長姫OBが高校野球選抜大会を観戦

スポーツ

[ 2014年 3月 25日 火曜日 8時48分 ]

 1954(昭和29)年の第26回選抜高校野球大会を制した飯田長姫高校(現飯田OIDE長姫)の当時の野球部員らが23日、阪神甲子園球場(兵庫県西宮市)を訪れ、熱戦が続く第86回選抜大会の1回戦3試合を観戦した。初優勝からちょうど60年の節目。「小さな大投手」と冠せられたエースの光沢毅さんも駆けつけ、思い出が詰まった地で旧交も温めた。

 甲子園を訪れたのは光沢さんや右翼手・9番として活躍した久保田卓男さん、マネージャーの滝戸一市さん、背番号4を付けた棚田有次さんの優勝メンバーの他、同校野球部OBら約20人。優勝時と同じ1塁側のスタンドを選び、その中段から、白球をひたむきに追う球児たちが立つグラウンドに視線を送り、好プレーには拍手した。長姫高校に残る優勝旗のレプリカを広げて記念撮影もした。

 光沢さんは87年の交通事故で重傷を負い、両目を失明した。スタンドにゆっくり腰を下ろした光沢さんは思い出の地での再会を喜び、観戦になるとラジオ中継を聞きながらマウンド方向に目を向けた。「ここに来るとマウンドに立った60年前を思い出す。今回、目標を同じにした仲間と集まることができ感激だ」と語った。

 優勝メンバーやOBが口々にしたのが「後輩の甲子園出場が待ち遠しい」。光沢さんは、甲子園が持つ独特の雰囲気を強調し「近い将来、母校の生徒がこのグラウンドに立って甲子園を感じてほしい」と期待を込めた。

 甲子園球場の外周道路脇には優勝を記念する銘板が並ぶ。その一つ、「飯田長姫」のプレートはひときわ輝く。プレートがはめ込まれた記念柱は高さ約80センチ。
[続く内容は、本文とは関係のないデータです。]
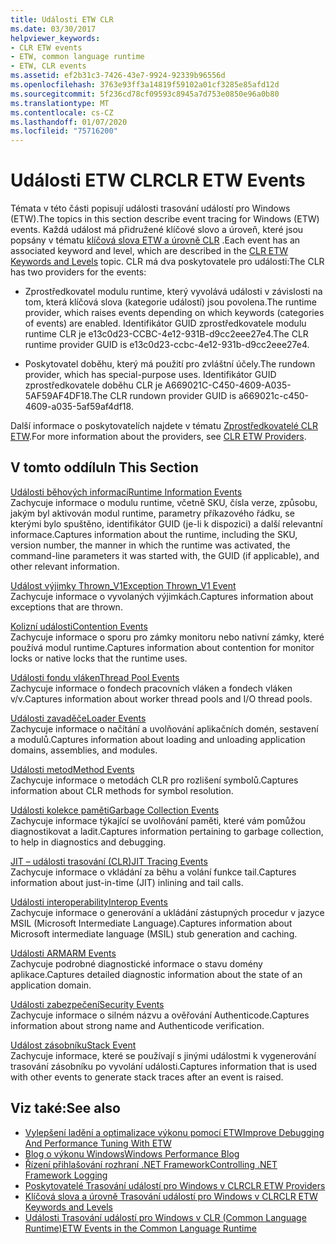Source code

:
 ```yaml
---
title: Události ETW CLR
ms.date: 03/30/2017
helpviewer_keywords:
- CLR ETW events
- ETW, common language runtime
- ETW, CLR events
ms.assetid: ef2b31c3-7426-43e7-9924-92339b96556d
ms.openlocfilehash: 3763e93ff3a14819f59102a01cf3285e85afd12d
ms.sourcegitcommit: 5f236cd78cf09593c8945a7d753e0850e96a0b80
ms.translationtype: MT
ms.contentlocale: cs-CZ
ms.lasthandoff: 01/07/2020
ms.locfileid: "75716200"
---
```

# <a name="clr-etw-events"></a><span data-ttu-id="abff9-102">Události ETW CLR</span><span class="sxs-lookup"><span data-stu-id="abff9-102">CLR ETW Events</span></span>
<span data-ttu-id="abff9-103">Témata v této části popisují události trasování událostí pro Windows (ETW).</span><span class="sxs-lookup"><span data-stu-id="abff9-103">The topics in this section describe event tracing for Windows (ETW) events.</span></span> <span data-ttu-id="abff9-104">Každá událost má přidružené klíčové slovo a úroveň, které jsou popsány v tématu [klíčová slova ETW a úrovně CLR](clr-etw-keywords-and-levels.md) .</span><span class="sxs-lookup"><span data-stu-id="abff9-104">Each event has an associated keyword and level, which are described in the [CLR ETW Keywords and Levels](clr-etw-keywords-and-levels.md) topic.</span></span> <span data-ttu-id="abff9-105">CLR má dva poskytovatele pro události:</span><span class="sxs-lookup"><span data-stu-id="abff9-105">The CLR has two providers for the events:</span></span>  
  
- <span data-ttu-id="abff9-106">Zprostředkovatel modulu runtime, který vyvolává události v závislosti na tom, která klíčová slova (kategorie událostí) jsou povolena.</span><span class="sxs-lookup"><span data-stu-id="abff9-106">The runtime provider, which raises events depending on which keywords (categories of events) are enabled.</span></span> <span data-ttu-id="abff9-107">Identifikátor GUID zprostředkovatele modulu runtime CLR je e13c0d23-CCBC-4e12-931B-d9cc2eee27e4.</span><span class="sxs-lookup"><span data-stu-id="abff9-107">The CLR runtime provider GUID is e13c0d23-ccbc-4e12-931b-d9cc2eee27e4.</span></span>  
  
- <span data-ttu-id="abff9-108">Poskytovatel doběhu, který má použití pro zvláštní účely.</span><span class="sxs-lookup"><span data-stu-id="abff9-108">The rundown provider, which has special-purpose uses.</span></span> <span data-ttu-id="abff9-109">Identifikátor GUID zprostředkovatele doběhu CLR je A669021C-C450-4609-A035-5AF59AF4DF18.</span><span class="sxs-lookup"><span data-stu-id="abff9-109">The CLR rundown provider GUID is a669021c-c450-4609-a035-5af59af4df18.</span></span>  
  
 <span data-ttu-id="abff9-110">Další informace o poskytovatelích najdete v tématu [Zprostředkovatelé CLR ETW](clr-etw-providers.md).</span><span class="sxs-lookup"><span data-stu-id="abff9-110">For more information about the providers, see [CLR ETW Providers](clr-etw-providers.md).</span></span>  
  
## <a name="in-this-section"></a><span data-ttu-id="abff9-111">V tomto oddílu</span><span class="sxs-lookup"><span data-stu-id="abff9-111">In This Section</span></span>  
 [<span data-ttu-id="abff9-112">Události běhových informací</span><span class="sxs-lookup"><span data-stu-id="abff9-112">Runtime Information Events</span></span>](runtime-information-etw-events.md)  
 <span data-ttu-id="abff9-113">Zachycuje informace o modulu runtime, včetně SKU, čísla verze, způsobu, jakým byl aktivován modul runtime, parametry příkazového řádku, se kterými bylo spuštěno, identifikátor GUID (je-li k dispozici) a další relevantní informace.</span><span class="sxs-lookup"><span data-stu-id="abff9-113">Captures information about the runtime, including the SKU, version number, the manner in which the runtime was activated, the command-line parameters it was started with, the GUID (if applicable), and other relevant information.</span></span>  
  
 [<span data-ttu-id="abff9-114">Událost výjimky Thrown_V1</span><span class="sxs-lookup"><span data-stu-id="abff9-114">Exception Thrown_V1 Event</span></span>](exception-thrown-v1-etw-event.md)  
 <span data-ttu-id="abff9-115">Zachycuje informace o vyvolaných výjimkách.</span><span class="sxs-lookup"><span data-stu-id="abff9-115">Captures information about exceptions that are thrown.</span></span>  
  
 [<span data-ttu-id="abff9-116">Kolizní události</span><span class="sxs-lookup"><span data-stu-id="abff9-116">Contention Events</span></span>](contention-etw-events.md)  
 <span data-ttu-id="abff9-117">Zachycuje informace o sporu pro zámky monitoru nebo nativní zámky, které používá modul runtime.</span><span class="sxs-lookup"><span data-stu-id="abff9-117">Captures information about contention for monitor locks or native locks that the runtime uses.</span></span>  
  
 [<span data-ttu-id="abff9-118">Události fondu vláken</span><span class="sxs-lookup"><span data-stu-id="abff9-118">Thread Pool Events</span></span>](thread-pool-etw-events.md)  
 <span data-ttu-id="abff9-119">Zachycuje informace o fondech pracovních vláken a fondech vláken v/v.</span><span class="sxs-lookup"><span data-stu-id="abff9-119">Captures information about worker thread pools and I/O thread pools.</span></span>  
  
 [<span data-ttu-id="abff9-120">Události zavaděče</span><span class="sxs-lookup"><span data-stu-id="abff9-120">Loader Events</span></span>](loader-etw-events.md)  
 <span data-ttu-id="abff9-121">Zachycuje informace o načítání a uvolňování aplikačních domén, sestavení a modulů.</span><span class="sxs-lookup"><span data-stu-id="abff9-121">Captures information about loading and unloading application domains, assemblies, and modules.</span></span>  
  
 [<span data-ttu-id="abff9-122">Události metod</span><span class="sxs-lookup"><span data-stu-id="abff9-122">Method Events</span></span>](method-etw-events.md)  
 <span data-ttu-id="abff9-123">Zachycuje informace o metodách CLR pro rozlišení symbolů.</span><span class="sxs-lookup"><span data-stu-id="abff9-123">Captures information about CLR methods for symbol resolution.</span></span>  
  
 [<span data-ttu-id="abff9-124">Události kolekce paměti</span><span class="sxs-lookup"><span data-stu-id="abff9-124">Garbage Collection Events</span></span>](garbage-collection-etw-events.md)  
 <span data-ttu-id="abff9-125">Zachycuje informace týkající se uvolňování paměti, které vám pomůžou diagnostikovat a ladit.</span><span class="sxs-lookup"><span data-stu-id="abff9-125">Captures information pertaining to garbage collection, to help in diagnostics and debugging.</span></span>  
  
 [<span data-ttu-id="abff9-126">JIT – události trasování (CLR)</span><span class="sxs-lookup"><span data-stu-id="abff9-126">JIT Tracing Events</span></span>](jit-tracing-etw-events.md)  
 <span data-ttu-id="abff9-127">Zachycuje informace o vkládání za běhu a volání funkce tail.</span><span class="sxs-lookup"><span data-stu-id="abff9-127">Captures information about just-in-time (JIT) inlining and tail calls.</span></span>  
  
 [<span data-ttu-id="abff9-128">Události interoperability</span><span class="sxs-lookup"><span data-stu-id="abff9-128">Interop Events</span></span>](interop-etw-events.md)  
 <span data-ttu-id="abff9-129">Zachycuje informace o generování a ukládání zástupných procedur v jazyce MSIL (Microsoft Intermediate Language).</span><span class="sxs-lookup"><span data-stu-id="abff9-129">Captures information about Microsoft intermediate language (MSIL) stub generation and caching.</span></span>  
  
 [<span data-ttu-id="abff9-130">Události ARM</span><span class="sxs-lookup"><span data-stu-id="abff9-130">ARM Events</span></span>](application-domain-resource-monitoring-arm-etw-events.md)  
 <span data-ttu-id="abff9-131">Zachycuje podrobné diagnostické informace o stavu domény aplikace.</span><span class="sxs-lookup"><span data-stu-id="abff9-131">Captures detailed diagnostic information about the state of an application domain.</span></span>  
  
 [<span data-ttu-id="abff9-132">Události zabezpečení</span><span class="sxs-lookup"><span data-stu-id="abff9-132">Security Events</span></span>](security-etw-events.md)  
 <span data-ttu-id="abff9-133">Zachycuje informace o silném názvu a ověřování Authenticode.</span><span class="sxs-lookup"><span data-stu-id="abff9-133">Captures information about strong name and Authenticode verification.</span></span>  
  
 [<span data-ttu-id="abff9-134">Událost zásobníku</span><span class="sxs-lookup"><span data-stu-id="abff9-134">Stack Event</span></span>](stack-etw-event.md)  
 <span data-ttu-id="abff9-135">Zachycuje informace, které se používají s jinými událostmi k vygenerování trasování zásobníku po vyvolání události.</span><span class="sxs-lookup"><span data-stu-id="abff9-135">Captures information that is used with other events to generate stack traces after an event is raised.</span></span>  
  
## <a name="see-also"></a><span data-ttu-id="abff9-136">Viz také:</span><span class="sxs-lookup"><span data-stu-id="abff9-136">See also</span></span>

- [<span data-ttu-id="abff9-137">Vylepšení ladění a optimalizace výkonu pomocí ETW</span><span class="sxs-lookup"><span data-stu-id="abff9-137">Improve Debugging And Performance Tuning With ETW</span></span>](https://docs.microsoft.com/archive/msdn-magazine/2007/april/event-tracing-improve-debugging-and-performance-tuning-with-etw)
- [<span data-ttu-id="abff9-138">Blog o výkonu Windows</span><span class="sxs-lookup"><span data-stu-id="abff9-138">Windows Performance Blog</span></span>](https://blogs.msdn.microsoft.com/pigscanfly/tag/xperf/)
- [<span data-ttu-id="abff9-139">Řízení přihlašování rozhraní .NET Framework</span><span class="sxs-lookup"><span data-stu-id="abff9-139">Controlling .NET Framework Logging</span></span>](controlling-logging.md)
- [<span data-ttu-id="abff9-140">Poskytovatelé Trasování událostí pro Windows v CLR</span><span class="sxs-lookup"><span data-stu-id="abff9-140">CLR ETW Providers</span></span>](clr-etw-providers.md)
- [<span data-ttu-id="abff9-141">Klíčová slova a úrovně Trasování událostí pro Windows v CLR</span><span class="sxs-lookup"><span data-stu-id="abff9-141">CLR ETW Keywords and Levels</span></span>](clr-etw-keywords-and-levels.md)
- [<span data-ttu-id="abff9-142">Události Trasování událostí pro Windows v CLR (Common Language Runtime)</span><span class="sxs-lookup"><span data-stu-id="abff9-142">ETW Events in the Common Language Runtime</span></span>](etw-events-in-the-common-language-runtime.md)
同校関西地区同窓会が「母校の偉業を末永く語り継ごう」と、毎年この時期に優勝をたたえる記念柱を磨いているとあって、久保田さんは「他のプレートは黒ずんでいるけど、長姫のものはピカピカ」と笑顔を見せた。

 併設の甲子園歴史館も訪れ、紫紺の優勝旗の前で足を止めると、優勝メンバーは感慨深げだった。久保田さんが寄託したという優勝メダルに加え、旋風を起こした高校のコーナーには長姫の優勝の記念球が飾られており、「だいぶ色あせた」「あのボールを投げていたんだな」などと当時を懐かしむ姿も見られた。

 同校は昨年4月、飯田工業と統合し、校名が飯田OIDE長姫に変わった。これに伴い、両校の野球部OB会も統合を決め、来月13日に結成式を飯田市内で開く予定。長姫の斉藤尚武OB会長は「今回甲子園を訪れることで、あの優勝がいかに偉大であるかをあらためて知った。母校の甲子園出場を願いたい」と話した。